Bora Cosic - Im Ministerium von Mamas Angelegenheiten

24.10.2011

BORA COSIC
IM MINISTERIUM VON MAMAS ANGELEGENHEITEN

Lesung & Gespräch (serbisch/deutsch)

Übersetzung: Lidjia Klasic

„Als der Krieg begann, lebte meine Familie im dritten Stock eines alten Gebäudes, anschließend blieb sie auch da. In unserer Umgebung wohnten Menschen mit verschiedenen Berufen, Kellner, Stempelschneider, überhaupt Gewerbetreibende. Mein Onkel versuchte sie zu zählen, aber es gelang ihm nicht, danach ging er dazu über, seine Erfolge in der Liebe aufzuzählen...“

Schattenwerfer, Schürzenjäger, Zauberer, Hundefänger, Stickerinnen, Lumpensammler und Lumpen - bunt und schillernd, ein wenig exzentrisch und auf liebenswerte Weise real – so erscheinen die Darsteller eines Gewerbes, einer Berufung oder einer unbeirrbaren Lebensauffassung, die Bora Cosic in seinen Erzählungen auf eine skurrile Familie im Belgrad der 1940er Jahre treffen lässt. Aus der Perspektive eines Kindes erzählt, begegnen wir turbulenten Geschichten aus großen Zeiten, in denen lakonisch und mit hintergründigem Humor Realitäten und Fiktion, Banales und Existentielles verbunden werden. „Mamas Angelegenheiten“ werden damit dort weitergesponnen, wo Bora Cosic’ Kultbuch „Die Rolle meiner Familie in der Weltrevolution“ (1980; dt. 1994) den Faden auslaufen ließ. Auch dieses Buch ist somit im besten Sinne „Surrealismus aus dem osteuropäischen Absurdistan“ (Tages-Anzeiger)

Bora Cosic, geboren 1932 in Zagreb, lebt seit 1992 als freier Schriftsteller in Rovinj und Berlin.
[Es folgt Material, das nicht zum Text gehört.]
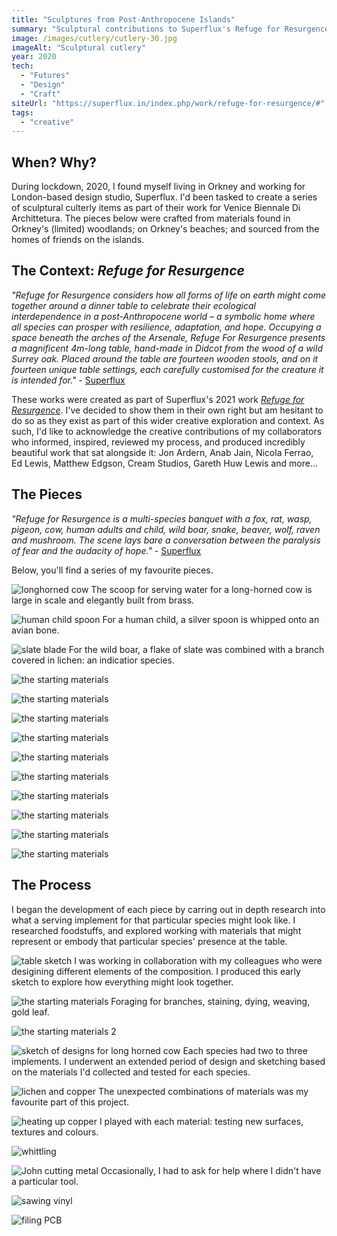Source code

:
 ```yaml
---
title: "Sculptures from Post-Anthropocene Islands"
summary: "Sculptural contributions to Superflux's Refuge for Resurgence (2021)"
image: /images/cutlery/cutlery-30.jpg
imageAlt: "Sculptural cutlery"
year: 2020
tech:
  - "Futures"
  - "Design"
  - "Craft"
siteUrl: "https://superflux.in/index.php/work/refuge-for-resurgence/#"
tags:
  - "creative"
---
```


## When? Why?
During lockdown, 2020, I found myself living in Orkney and working for London-based design studio, Superflux. I'd been tasked to create a series of sculptural culterly items as part of their work for Venice Biennale Di Archittetura. The pieces below were crafted from materials found in Orkney's (limited) woodlands; on Orkney's beaches; and sourced from the homes of friends on the islands.

## The Context: _Refuge for Resurgence_

_"Refuge for Resurgence considers how all forms of life on earth might come together around a dinner table to celebrate their ecological interdependence in a post-Anthropocene world – a symbolic home where all species can prosper with resilience, adaptation, and hope. Occupying a space beneath the arches of the Arsenale, Refuge For Resurgence presents a magnificent 4m-long table, hand-made in Didcot from the wood of a wild Surrey oak. Placed around the table are fourteen wooden stools, and on it fourteen unique table settings, each carefully customised for the creature it is intended for."_ - [Superflux](https://superflux.in/index.php/tag/refuge-for-resurgence/#)

These works were created as part of Superflux's 2021 work _[Refuge for Resurgence](https://superflux.in/index.php/work/refuge-for-resurgence/#)_. I've decided to show them in their own right but am hesitant to do so as they exist as part of this wider creative exploration and context. As such, I'd like to acknowledge the creative contributions of my collaborators who informed, inspired, reviewed my process, and produced incredibly beautiful work that sat alongside it: Jon Ardern, Anab Jain, Nicola Ferrao, Ed Lewis, Matthew Edgson, Cream Studios, Gareth Huw Lewis and more...

## The Pieces

_"Refuge for Resurgence is a multi-species banquet with a fox, rat, wasp, pigeon, cow, human adults and child, wild boar, snake, beaver, wolf, raven and mushroom. The scene lays bare a conversation between the paralysis of fear and the audacity of hope."_ - [Superflux](https://superflux.in/index.php/work/refuge-for-resurgence/#)

Below, you'll find a series of my favourite pieces.

![longhorned cow](/images/cutlery/cutlery-31.jpg)
The scoop for serving water for a long-horned cow is large in scale and elegantly built from brass.

![human child spoon](/images/cutlery/cutlery-29.jpg)
For a human child, a silver spoon is whipped onto an avian bone.

![slate blade](/images/cutlery/cutlery-26.jpg)
For the wild boar, a flake of slate was combined with a branch covered in lichen: an indicatior species.

![the starting materials](/images/cutlery/cutlery-25.jpg)

![the starting materials](/images/cutlery/cutlery-24.jpg)

![the starting materials](/images/cutlery/cutlery-22.jpg)

![the starting materials](/images/cutlery/cutlery-20.jpg)

![the starting materials](/images/cutlery/cutlery-18.jpg)

![the starting materials](/images/cutlery/cutlery-14.jpg)

![the starting materials](/images/cutlery/cutlery-12.jpg)

![the starting materials](/images/cutlery/cutlery-8.jpg)

![the starting materials](/images/cutlery/cutlery-7.jpg)

![the starting materials](/images/cutlery/cutlery-17.jpg)


## The Process

I began the development of each piece by carring out in depth research into what a serving implement for that particular species might look like. I researched foodstuffs, and explored working with materials that might represent or embody that particular species' presence at the table.

![table sketch](/images/cutlery/cutlery-sketch.png)
I was working in collaboration with my colleagues who were desigining different elements of the composition. I produced this early sketch to explore how everything might look together.

![the starting materials](/images/cutlery/cutlery-1.jpg)
Foraging for branches, staining, dying, weaving, gold leaf.

![the starting materials 2](/images/cutlery/cutlery-3.jpg)

![sketch of designs for long horned cow](/images/cutlery/cow-sketch_resized.jpg)
Each species had two to three implements. I underwent an extended period of design and sketching based on the materials I'd collected and tested for each species.

![lichen and copper](/images/cutlery/cutlery-4.jpg)
The unexpected combinations of materials was my favourite part of this project.

![heating up copper](/images/cutlery/cutlery-15.jpg)
I played with each material: testing new surfaces, textures and colours.

![whittling](/images/cutlery/cutlery-6.jpg)

![John cutting metal](/images/cutlery/cutlery-9.jpg)
Occasionally, I had to ask for help where I didn't have a particular tool.

![sawing vinyl](/images/cutlery/cutlery-11.jpg)

![filing PCB](/images/cutlery/cutlery-13.jpg)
Autor von Erzähl- und Gedichtbänden und Essays, für die er zahlreich ausgezeichnet wurde, u.a. mit dem Leipziger Buchpreis zur Europäischen Verständigung 2002. „Im Ministerium für Mamas Angelegenheiten“ ist in der Übersetzung von Katharina Wolf-Grießhaber im Folio Verlag erschienen.